Rajasthan ordinance: Vasundhara Raje govt's draconian move will only assist the corrupt, deprive citizens of rights
Within a few months, raje acquired the persona of a diffident, inaccessible and tired leader whose only aim appeared to maintain a low-profile, remain in power and do absolutely nothing.
Once upon a time, Raje was Rajasthan's most popular leader. She was considered progressive, dynamic and blessed with a vision very few regional leaders have.
In 2013, when elections for the Rajasthan Assembly were held, people were literally sick of the conservative, tired and vision-less government of Congress leader Ashok Gehlot. They saw in Raje the mascot who would rid them of Gehlot's regressive politics of message — where image is more important than performance — based on the principle of the state being the benevolent mai-baap that keeps citizens alive with doles and expects votes in return.
Sick of the Congress inertia, vote-bank politics and an effete chief minister, the people of Rajasthan gave a humungous mandate to Raje, giving it almost a four-fifth majority in the Assembly.
That Raje — the one considered dynamic and visionary — disappeared soon after the blockbuster win. Within a few months, she acquired the persona of a diffident, inaccessible and tired leader whose only aim appeared to maintain a low-profile, remain in power and do absolutely nothing. There could be many reasons for this unfortunate metamorphosis. One, the tense equation with the Narendra Modi-Amit Shah duo, which always kept the sword of uncertainty hanging over her head. Two, her predilection for believing everything that her cabal tells her about others, thus, creating an environment of mistrust and a culture of back-stabbing.
With elections just 14 months away, Raje's chances don't seem too bright. She has failed to live up to expectations, belied hope, shattered the faith people placed in her leadership.
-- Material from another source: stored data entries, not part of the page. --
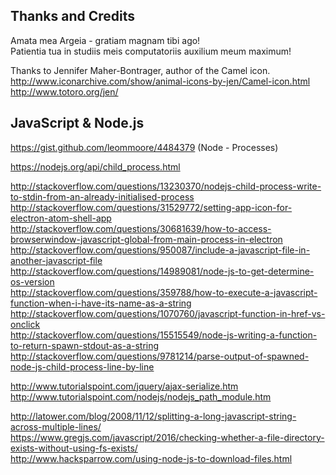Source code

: Thanks and Credits
--------------------------------------------------------------------------------
Amata mea Argeia - gratiam magnam tibi ago!  
Patientia tua in studiis meis computatoriis auxilium meum maximum!  
  
Thanks to Jennifer Maher-Bontrager, author of the Camel icon.  
http://www.iconarchive.com/show/animal-icons-by-jen/Camel-icon.html  
http://www.totoro.org/jen/  
  
## JavaScript & Node.js
https://gist.github.com/leommoore/4484379 (Node - Processes)  
  
https://nodejs.org/api/child_process.html  
  
http://stackoverflow.com/questions/13230370/nodejs-child-process-write-to-stdin-from-an-already-initialised-process  
http://stackoverflow.com/questions/31529772/setting-app-icon-for-electron-atom-shell-app  
http://stackoverflow.com/questions/30681639/how-to-access-browserwindow-javascript-global-from-main-process-in-electron  
http://stackoverflow.com/questions/950087/include-a-javascript-file-in-another-javascript-file  
http://stackoverflow.com/questions/14989081/node-js-to-get-determine-os-version  
http://stackoverflow.com/questions/359788/how-to-execute-a-javascript-function-when-i-have-its-name-as-a-string  
http://stackoverflow.com/questions/1070760/javascript-function-in-href-vs-onclick  
http://stackoverflow.com/questions/15515549/node-js-writing-a-function-to-return-spawn-stdout-as-a-string  
http://stackoverflow.com/questions/9781214/parse-output-of-spawned-node-js-child-process-line-by-line  
  
http://www.tutorialspoint.com/jquery/ajax-serialize.htm
http://www.tutorialspoint.com/nodejs/nodejs_path_module.htm  
  
http://latower.com/blog/2008/11/12/splitting-a-long-javascript-string-across-multiple-lines/  
https://www.gregjs.com/javascript/2016/checking-whether-a-file-directory-exists-without-using-fs-exists/  
http://www.hacksparrow.com/using-node-js-to-download-files.html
That brings us to the current drama in Rajasthan around a proposed law that shields "public servants" from probe without the government's approval. The government on Monday tabled a bill in the Assembly that prohibits filing of corruption cases against officers and politicians unless the government gives its go-ahead. The proposed draconian law also has provisions for strict punishment for anybody who names the accused in media, or complains about them on any social platform. Even courts are not allowed to direct the cops to book the corrupt unless the government gives its approval.
This is a blatant attempt to deprive citizens and other democratic institutions their rights to take their grievances to police and courts, gag the media against speaking up against the corrupt, and, more importantly, put a tight leash around 'public servants' by arrogating to themselves the right to pick and choose who could be prosecuted and who could be not.
So, officers and politicians will get a free hand, the judiciary's powers would be curtailed and the media would be gagged and jailed. Bereft of its rhetoric, the proposed law is in essence an obnoxious attempt to turn democracy into a monarchy. (Fitting perhaps for a state whose chief minister is reverentially (and pejoratively) called a Maharani.)
Why is Raje bringing in a law that throttles every democratic institution and gives a carte blanche to officials and politicians? One theory is that it is an attempt to guarantee impunity —abahaydaan as monarchs would call it — to public servants in the election year, protect them from the inquisitive gaze of the media and the judiciary.
Yet another theory propounded by a lawyer claims many high-profile bureaucrats are under the radar of the Rajasthan high court for illegally gobbling up priceless land. Raje's government is known as a government of the bureaucrats, for the bureaucrats, so this might be an attempt by the corrupt babus to pre-empt a probe, a major scandal that may be difficult to suppress without this draconian law.
One of the first things Raje did on returning to power was to raise the boundary walls of her 8, Civil Lines, residence in Jaipur, turning it into a sort of Alcatraz. It is apparent that she is now in a place from where she can see nothing, hear nothing, except the voices of her self-serving coterie. While she sits in her bunker, tries to fortify it further with a dastardly law, winds of change rage outside.